LERCHE ▪ Die Verfüllung des Schachts Lerche soll am Montag, 8. August, beginnen, wie Dirk Rehermann, Mitarbeiter der Öffentlichkeitsarbeit des Bergwerks, auf Anfrage bestätigte. Derzeit werden die Verfüllmaterialien angeliefert und die Verfüllmaschine aufgebaut. Bereits am vergangenen Samstag wurden die vier Förderseile abgelegt.

Am Vormittag gab Reviersteiger Rüdiger Foschepoth das Kommando zum Ablegen der Seile, die jeweils 1500 Meter lang sind. Sie verbanden das Kokskohlenfeld „Monopol“ mit der Tagesoberfläche, lieferten Material in die Grube und sorgten für eine sichere Seilfahrt für die Mitarbeiter. „Das Ablegen von Förderseilen ist keine alltägliche Arbeit“, so Foschepoth, „aber die Mannschaft ist hoch motiviert und erfahren, um dies sicher durchzuführen.“

Es vergingen etwa sechs Stunden zwischen dem Abschlagen der Seile vom Förderkorb bis zum finalen Ablegen der Förderseile auf der Rasenhängebank.

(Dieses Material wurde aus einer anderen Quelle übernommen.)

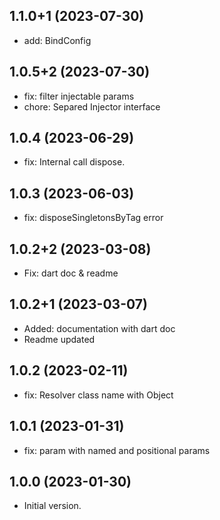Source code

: ## 1.1.0+1 (2023-07-30)

- add: BindConfig

## 1.0.5+2 (2023-07-30)

- fix: filter injectable params
- chore: Separed Injector interface

## 1.0.4 (2023-06-29)

- fix: Internal call dispose.

## 1.0.3 (2023-06-03)

- fix: disposeSingletonsByTag error

## 1.0.2+2 (2023-03-08)

- Fix: dart doc & readme

## 1.0.2+1 (2023-03-07)

- Added: documentation with dart doc
- Readme updated

## 1.0.2 (2023-02-11)

- fix: Resolver class name with Object

## 1.0.1 (2023-01-31)

- fix: param with named and positional params

## 1.0.0 (2023-01-30)

- Initial version.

Die Seile wurden als Sonderanfertigung speziell für den Schacht Lerche angefertigt und können aus diesem Grund nicht weiterverwendet werden. Am Wochenende wurden die vier Seile aufgetrommelt. Jetzt werden sie als Sondermüll verschrottet.

„Das Verfahren gleicht dem eines Seilwechsels“, sagt Reviersteiger Foschepoth. „Beim endgültigen Ablegen von Förderseilen kommt aber schon ein wenig Wehmut auf.“

Am kommenden Montag beginnt schließlich die Verfüllung des Schachts. Dazu werden rund 140 000 Tonnen Verfüllmaterial kontinuierlich in den Schacht gefüllt.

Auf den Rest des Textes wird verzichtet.